--- Entries shown ---

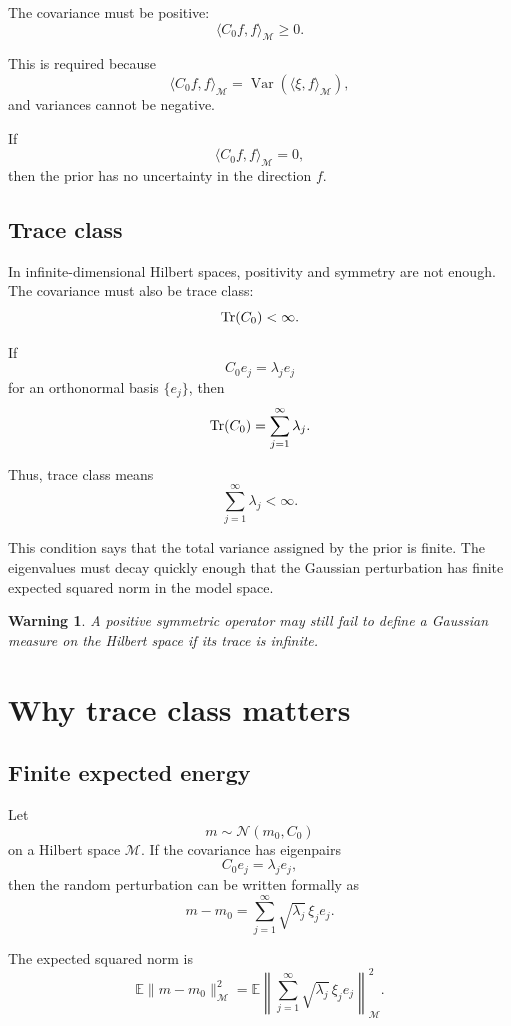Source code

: \documentclass[11pt,a4paper]{book}
\newtheorem{warning}[definition]{Warning}
\newcommand{\M}{\mathcal{M}}      %
\begin{document}
The covariance must be positive:
\[
    \langle C_0 f,f\rangle_{\M} \geq 0.
\]

This is required because
\[
    \langle C_0 f,f\rangle_{\M}
    =
    \operatorname{Var}(\langle \xi,f\rangle_{\M}),
\]
and variances cannot be negative.

If
\[
    \langle C_0 f,f\rangle_{\M}=0,
\]
then the prior has no uncertainty in the direction $f$.

\subsection{Trace class}

In infinite-dimensional Hilbert spaces, positivity and symmetry are not enough.
The covariance must also be trace class:
\[
    \Tr(C_0) < \infty.
\]

If
\[
    C_0 e_j = \lambda_j e_j
\]
for an orthonormal basis $\{e_j\}$, then
\[
    \Tr(C_0)
    =
    \sum_{j=1}^{\infty}\lambda_j.
\]

Thus, trace class means
\[
    \sum_{j=1}^{\infty}\lambda_j < \infty.
\]

This condition says that the total variance assigned by the prior is finite.
The eigenvalues must decay quickly enough that the Gaussian perturbation has
finite expected squared norm in the model space.

\begin{warning}
A positive symmetric operator may still fail to define a Gaussian measure on
the Hilbert space if its trace is infinite.
\end{warning}

\section{Why trace class matters}

\subsection{Finite expected energy}

Let
\[
    m\sim\mathcal{N}(m_0,C_0)
\]
on a Hilbert space $\M$. If the covariance has eigenpairs
\[
    C_0 e_j = \lambda_j e_j,
\]
then the random perturbation can be written formally as
\[
    m-m_0
    =
    \sum_{j=1}^{\infty}
    \sqrt{\lambda_j}\,\xi_j e_j.
\]

The expected squared norm is
\[
    \mathbb{E}\|m-m_0\|_{\M}^2
    =
    \mathbb{E}
    \left\|
        \sum_{j=1}^{\infty}
        \sqrt{\lambda_j}\,\xi_j e_j
    \right\|_{\M}^2.
\]
\end{document}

--- Directions ---
Output a faithful copy of the data, with each picture left out.

--- Solution to the exercise ---
Source code

: \documentclass[11pt,a4paper]{book}
\newtheorem{warning}[definition]{Warning}
\newcommand{\M}{\mathcal{M}}      %
\begin{document}
The covariance must be positive:
\[
    \langle C_0 f,f\rangle_{\M} \geq 0.
\]

This is required because
\[
    \langle C_0 f,f\rangle_{\M}
    =
    \operatorname{Var}(\langle \xi,f\rangle_{\M}),
\]
and variances cannot be negative.

If
\[
    \langle C_0 f,f\rangle_{\M}=0,
\]
then the prior has no uncertainty in the direction $f$.

\subsection{Trace class}

In infinite-dimensional Hilbert spaces, positivity and symmetry are not enough.
The covariance must also be trace class:
\[
    \Tr(C_0) < \infty.
\]

If
\[
    C_0 e_j = \lambda_j e_j
\]
for an orthonormal basis $\{e_j\}$, then
\[
    \Tr(C_0)
    =
    \sum_{j=1}^{\infty}\lambda_j.
\]

Thus, trace class means
\[
    \sum_{j=1}^{\infty}\lambda_j < \infty.
\]

This condition says that the total variance assigned by the prior is finite.
The eigenvalues must decay quickly enough that the Gaussian perturbation has
finite expected squared norm in the model space.

\begin{warning}
A positive symmetric operator may still fail to define a Gaussian measure on
the Hilbert space if its trace is infinite.
\end{warning}

\section{Why trace class matters}

\subsection{Finite expected energy}

Let
\[
    m\sim\mathcal{N}(m_0,C_0)
\]
on a Hilbert space $\M$. If the covariance has eigenpairs
\[
    C_0 e_j = \lambda_j e_j,
\]
then the random perturbation can be written formally as
\[
    m-m_0
    =
    \sum_{j=1}^{\infty}
    \sqrt{\lambda_j}\,\xi_j e_j.
\]

The expected squared norm is
\[
    \mathbb{E}\|m-m_0\|_{\M}^2
    =
    \mathbb{E}
    \left\|
        \sum_{j=1}^{\infty}
        \sqrt{\lambda_j}\,\xi_j e_j
    \right\|_{\M}^2.
\]
\end{document}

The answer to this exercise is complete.